ADRIÁN FUENTE.- Cada vez son más los términos ecologistas con los que nos familiarizamos en nuestro día a día: reciclaje, desarrollo sostenible, calentamiento global… pero muy poco se escucha hablar del decrecimiento. Este término se entiende como el movimiento económico, político y social basado en la disminución controlada del consumo con el objetivo de establecer un nuevo equilibrio entre el ser humano y la naturaleza.

Es claro que vivimos en una sociedad de consumo en la que toda persona que no consume con constancia, no tiene cabida. Se trata de un modelo de vida que se basa en trabajar duro para producir mucho y, por supuesto, consumir aún más.
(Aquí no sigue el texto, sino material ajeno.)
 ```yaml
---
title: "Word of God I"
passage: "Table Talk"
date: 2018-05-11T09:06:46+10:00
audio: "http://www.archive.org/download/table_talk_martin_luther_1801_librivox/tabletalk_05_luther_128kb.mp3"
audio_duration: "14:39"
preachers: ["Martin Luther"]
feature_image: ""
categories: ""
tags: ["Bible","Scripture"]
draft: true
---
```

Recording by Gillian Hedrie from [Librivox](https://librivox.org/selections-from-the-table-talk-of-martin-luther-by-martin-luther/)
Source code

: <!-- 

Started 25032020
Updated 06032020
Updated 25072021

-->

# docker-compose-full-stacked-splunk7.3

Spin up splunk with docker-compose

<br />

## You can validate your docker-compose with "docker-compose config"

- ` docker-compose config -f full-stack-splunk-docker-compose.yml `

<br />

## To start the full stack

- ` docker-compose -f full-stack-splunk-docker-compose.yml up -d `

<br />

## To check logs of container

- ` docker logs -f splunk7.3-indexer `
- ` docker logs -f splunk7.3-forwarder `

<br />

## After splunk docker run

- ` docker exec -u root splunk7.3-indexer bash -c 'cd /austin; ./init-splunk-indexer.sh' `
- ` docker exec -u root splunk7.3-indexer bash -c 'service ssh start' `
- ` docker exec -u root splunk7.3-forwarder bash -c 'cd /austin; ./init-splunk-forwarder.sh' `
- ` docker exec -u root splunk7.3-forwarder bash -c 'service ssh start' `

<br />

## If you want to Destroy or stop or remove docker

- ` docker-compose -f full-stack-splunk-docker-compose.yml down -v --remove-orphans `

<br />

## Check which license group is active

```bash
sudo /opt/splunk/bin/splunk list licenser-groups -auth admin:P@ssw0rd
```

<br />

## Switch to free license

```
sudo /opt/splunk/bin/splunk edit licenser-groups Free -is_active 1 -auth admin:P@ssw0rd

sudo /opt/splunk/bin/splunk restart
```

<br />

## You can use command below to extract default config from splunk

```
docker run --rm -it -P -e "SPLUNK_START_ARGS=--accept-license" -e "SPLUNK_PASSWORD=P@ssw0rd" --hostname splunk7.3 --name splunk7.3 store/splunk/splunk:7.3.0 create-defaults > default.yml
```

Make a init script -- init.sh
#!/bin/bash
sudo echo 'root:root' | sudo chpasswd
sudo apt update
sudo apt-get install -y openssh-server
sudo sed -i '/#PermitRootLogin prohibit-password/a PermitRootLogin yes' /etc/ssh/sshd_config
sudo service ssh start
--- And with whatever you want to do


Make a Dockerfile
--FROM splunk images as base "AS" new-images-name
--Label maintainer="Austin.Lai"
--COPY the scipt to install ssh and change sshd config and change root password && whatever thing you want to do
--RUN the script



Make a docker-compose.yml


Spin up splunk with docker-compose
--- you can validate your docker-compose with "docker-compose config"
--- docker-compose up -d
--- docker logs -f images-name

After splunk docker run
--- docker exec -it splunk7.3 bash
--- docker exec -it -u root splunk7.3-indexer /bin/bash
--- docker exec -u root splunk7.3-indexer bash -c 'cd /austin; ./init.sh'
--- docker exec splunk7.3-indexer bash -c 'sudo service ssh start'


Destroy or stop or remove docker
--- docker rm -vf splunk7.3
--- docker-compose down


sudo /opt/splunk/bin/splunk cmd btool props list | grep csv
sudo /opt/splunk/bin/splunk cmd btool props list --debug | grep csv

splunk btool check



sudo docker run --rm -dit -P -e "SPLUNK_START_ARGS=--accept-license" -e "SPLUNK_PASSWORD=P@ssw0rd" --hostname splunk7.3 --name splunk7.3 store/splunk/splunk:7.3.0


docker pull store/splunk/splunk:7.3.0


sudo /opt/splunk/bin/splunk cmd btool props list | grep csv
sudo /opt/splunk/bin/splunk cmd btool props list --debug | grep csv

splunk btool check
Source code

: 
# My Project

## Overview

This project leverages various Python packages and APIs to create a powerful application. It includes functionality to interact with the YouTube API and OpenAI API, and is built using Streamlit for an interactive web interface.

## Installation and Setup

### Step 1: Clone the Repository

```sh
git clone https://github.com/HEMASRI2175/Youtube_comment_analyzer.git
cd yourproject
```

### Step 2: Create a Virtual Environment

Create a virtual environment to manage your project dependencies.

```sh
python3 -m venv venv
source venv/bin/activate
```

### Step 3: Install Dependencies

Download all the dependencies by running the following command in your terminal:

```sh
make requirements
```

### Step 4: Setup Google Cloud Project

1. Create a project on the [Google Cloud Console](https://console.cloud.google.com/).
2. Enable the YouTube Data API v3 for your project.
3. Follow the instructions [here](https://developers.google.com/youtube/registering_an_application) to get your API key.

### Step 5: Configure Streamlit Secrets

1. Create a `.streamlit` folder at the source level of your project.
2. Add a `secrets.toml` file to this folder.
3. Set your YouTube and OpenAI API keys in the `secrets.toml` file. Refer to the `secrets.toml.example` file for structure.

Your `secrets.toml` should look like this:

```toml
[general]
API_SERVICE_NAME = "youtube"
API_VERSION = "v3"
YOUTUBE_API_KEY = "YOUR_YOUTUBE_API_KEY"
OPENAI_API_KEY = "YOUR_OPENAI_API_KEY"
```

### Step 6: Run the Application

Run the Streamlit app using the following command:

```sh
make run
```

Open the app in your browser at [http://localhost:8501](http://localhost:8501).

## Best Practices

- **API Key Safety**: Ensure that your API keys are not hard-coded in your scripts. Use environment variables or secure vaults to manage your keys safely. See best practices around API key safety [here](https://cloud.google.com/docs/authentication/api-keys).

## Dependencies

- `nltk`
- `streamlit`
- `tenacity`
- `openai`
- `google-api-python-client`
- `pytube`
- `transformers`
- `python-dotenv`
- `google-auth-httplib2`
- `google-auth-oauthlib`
Y lo más surrealista de todo esto es que lo hacemos sin darnos cuenta: entramos en un bucle en el que hemos cogido tantos hábitos que es difícil parar.

¿Quien se plantea hoy en día comprarse una camiseta por 15 euros cuando se puede comprar 5 camisetas por el mismo precio? ¡Cinco siempre es mejor que una! Hace poco vi una imagen que ilustraba a la perfección la problemática del asunto. Aquí la podéis ver:

 

Todo este modelo de consumo tiene consecuencias en todos los aspectos de nuestra vida, consecuencias políticas, económicas, medioambientales… Precisamente como eskauts que somos, el decrecimiento nos invita a decir que no a este modelo de consumo, que está agotando cada vez más los recursos del planeta y cada vez crea mas desigualdades entre los países del sur y los del norte.

Digamos sí al decrecimiento y a un modelo de vida mas austero y sostenible.